(Saved entries)
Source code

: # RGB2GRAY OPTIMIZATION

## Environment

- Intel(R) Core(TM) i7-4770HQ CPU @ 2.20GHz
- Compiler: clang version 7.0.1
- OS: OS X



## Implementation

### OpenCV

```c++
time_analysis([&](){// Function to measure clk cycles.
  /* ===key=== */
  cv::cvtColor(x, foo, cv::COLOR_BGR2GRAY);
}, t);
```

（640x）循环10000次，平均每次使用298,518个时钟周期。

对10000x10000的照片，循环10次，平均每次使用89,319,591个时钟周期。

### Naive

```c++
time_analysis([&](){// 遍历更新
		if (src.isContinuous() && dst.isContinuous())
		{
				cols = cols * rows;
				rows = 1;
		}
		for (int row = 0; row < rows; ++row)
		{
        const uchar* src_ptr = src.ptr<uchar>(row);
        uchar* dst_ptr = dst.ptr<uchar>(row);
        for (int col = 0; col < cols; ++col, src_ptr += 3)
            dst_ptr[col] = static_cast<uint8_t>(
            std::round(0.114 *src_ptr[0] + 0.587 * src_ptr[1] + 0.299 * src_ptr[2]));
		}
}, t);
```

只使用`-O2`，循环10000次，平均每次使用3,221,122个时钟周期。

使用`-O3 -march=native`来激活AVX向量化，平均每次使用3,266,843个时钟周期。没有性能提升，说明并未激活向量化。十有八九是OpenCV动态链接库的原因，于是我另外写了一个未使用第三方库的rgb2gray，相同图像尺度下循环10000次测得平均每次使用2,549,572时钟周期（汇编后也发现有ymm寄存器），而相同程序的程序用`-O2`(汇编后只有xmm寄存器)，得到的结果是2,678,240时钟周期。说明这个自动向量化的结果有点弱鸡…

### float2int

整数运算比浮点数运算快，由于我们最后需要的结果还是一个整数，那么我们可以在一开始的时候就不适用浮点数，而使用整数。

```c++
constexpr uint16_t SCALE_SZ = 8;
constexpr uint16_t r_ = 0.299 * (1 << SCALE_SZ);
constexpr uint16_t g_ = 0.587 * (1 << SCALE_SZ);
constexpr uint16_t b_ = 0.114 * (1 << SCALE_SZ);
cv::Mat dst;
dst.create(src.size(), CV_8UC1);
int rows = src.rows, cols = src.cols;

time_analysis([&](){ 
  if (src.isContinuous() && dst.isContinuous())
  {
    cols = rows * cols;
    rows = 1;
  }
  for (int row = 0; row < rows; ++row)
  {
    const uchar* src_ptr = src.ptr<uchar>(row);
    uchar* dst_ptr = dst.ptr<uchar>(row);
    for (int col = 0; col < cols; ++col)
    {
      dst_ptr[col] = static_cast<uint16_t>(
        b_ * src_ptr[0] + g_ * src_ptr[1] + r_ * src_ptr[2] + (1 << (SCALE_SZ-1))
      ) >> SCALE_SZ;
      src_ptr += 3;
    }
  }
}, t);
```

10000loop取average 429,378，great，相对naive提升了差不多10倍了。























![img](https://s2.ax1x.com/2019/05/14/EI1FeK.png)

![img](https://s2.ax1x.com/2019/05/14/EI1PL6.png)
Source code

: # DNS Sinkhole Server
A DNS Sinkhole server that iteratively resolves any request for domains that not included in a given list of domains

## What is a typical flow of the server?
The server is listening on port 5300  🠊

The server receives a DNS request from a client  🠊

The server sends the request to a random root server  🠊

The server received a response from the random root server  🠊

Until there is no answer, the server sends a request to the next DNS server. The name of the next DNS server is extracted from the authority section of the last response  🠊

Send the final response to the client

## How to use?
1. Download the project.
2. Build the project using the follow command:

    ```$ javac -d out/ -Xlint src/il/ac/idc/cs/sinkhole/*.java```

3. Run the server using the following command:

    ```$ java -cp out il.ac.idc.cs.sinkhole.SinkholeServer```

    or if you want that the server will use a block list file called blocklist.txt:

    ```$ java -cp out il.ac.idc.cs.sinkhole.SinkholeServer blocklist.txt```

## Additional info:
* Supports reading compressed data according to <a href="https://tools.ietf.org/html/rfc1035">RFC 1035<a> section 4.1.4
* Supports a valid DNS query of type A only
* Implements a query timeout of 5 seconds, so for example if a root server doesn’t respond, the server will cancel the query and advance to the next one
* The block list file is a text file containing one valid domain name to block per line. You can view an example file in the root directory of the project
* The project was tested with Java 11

• [What is needed]
From the data above, copy each line with the string "client" in it.

• [Response area]
The server receives a DNS request from a client  🠊
Send the final response to the client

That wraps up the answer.